The organization of professions plays a significant role in the way care at birth is delivered. Because midwifery is “where the action is” in terms of professional “jurisdiction”—arguments about the most appropriate caregiver at birth—all four chapters in Part II put midwives at the center of their analysis: Midwifery is used as a way of illustrating the professional activity in maternity care systems.
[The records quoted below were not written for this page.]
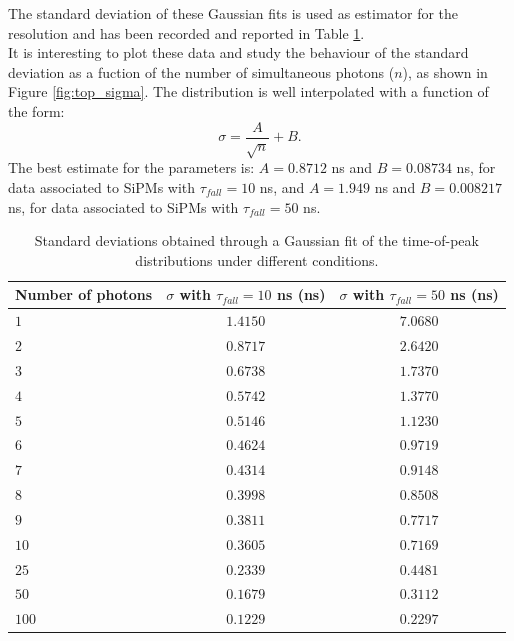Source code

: The standard deviation of these Gaussian fits is used as estimator for the resolution and has been recorded and reported in Table \ref{tab:sigmas}.\\
It is interesting to plot these data and study the behaviour of the standard deviation as a fuction of the number of simultaneous photons ($n$), as shown in Figure \ref{fig:top_sigma}. The distribution is well interpolated with a function of the form:
\begin{equation}
	\sigma = \frac{A}{\sqrt{n}} + B.
\end{equation}
The best estimate for the parameters is: $A = 0.8712$ ns and $B = 0.08734$ ns, for data associated to SiPMs with $\tau_{fall}=10$ ns, and $A = 1.949$ ns and $B = 0.008217$ ns, for data associated to SiPMs with $\tau_{fall}=50$ ns.

\begin{table}
	\centering
	\begin{tabular}{lcc}
		\toprule
		Number of photons	& $\sigma$ with $\tau_{fall}=10$ ns (ns) & $\sigma$ with $\tau_{fall}=50$ ns (ns)	\\
		\midrule
		$1$ 	& $1.4150$ & $7.0680$ \\
		$2$ 	& $0.8717$ & $2.6420$ \\
		$3$ 	& $0.6738$ & $1.7370$ \\
		$4$ 	& $0.5742$ & $1.3770$ \\
		$5$ 	& $0.5146$ & $1.1230$ \\
		$6$ 	& $0.4624$ & $0.9719$ \\
		$7$ 	& $0.4314$ & $0.9148$ \\
		$8$ 	& $0.3998$ & $0.8508$ \\
		$9$ 	& $0.3811$ & $0.7717$ \\
		$10$ 	& $0.3605$ & $0.7169$ \\
		$25$ 	& $0.2339$ & $0.4481$ \\
		$50$ 	& $0.1679$ & $0.3112$ \\
		$100$ 	& $0.1229$ & $0.2297$ \\
		\bottomrule
	\end{tabular}
	\caption{Standard deviations obtained through a Gaussian fit of the time-of-peak distributions under different conditions.}
	\label{tab:sigmas}
\end{table}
Sandall and her colleagues open Part II with an examination of interprofessional rivalries among maternal health professions in the latter half of the twentieth century. Using case studies from Germany, the United Kingdom, Canada, and the Netherlands, Chapter 6 examines how the process of professionalization changes the nature of midwifery work, relationships with clients and colleagues, and the standing of midwives in society. These four countries were selected because they represent three different processes of professionalization. Midwifery in the United Kingdom exemplifies an occupation that appears to be strong but is struggling to find independence. Midwifery in the United Kingdom is state-funded; midwives are university-educated, and they attend the majority of all births. But as salaried employees of the National Health Service, most midwives work in a very hierarchical system and complain about long hours and poor pay. Midwifery in Germany has a long tradition, but today most midwives work under the supervision of an obstetrician. In the Netherlands midwives practice as private entrepreneurs at home and in the hospital. Dutch midwives benefit from legislation that limits competition from both family doctors and obstetricians, but their status is uncertain and their pay modest. Midwifery in Canada had largely vanished by the 1980s, but is now reappearing with the support of the state.
Chapter 7 analyzes midwifery education. Education is central to all professions, offering the training and socializing necessary to transform lay people into professionals. In “Designing Midwives,” Benoit et al. look at education in the widest sense of the word—ranging from informal unofficial hands-on training by apprenticeship to formal and official education that leads to a government-endorsed license. The authors discern three educational models and illustrate and analyze them with case studies from different countries.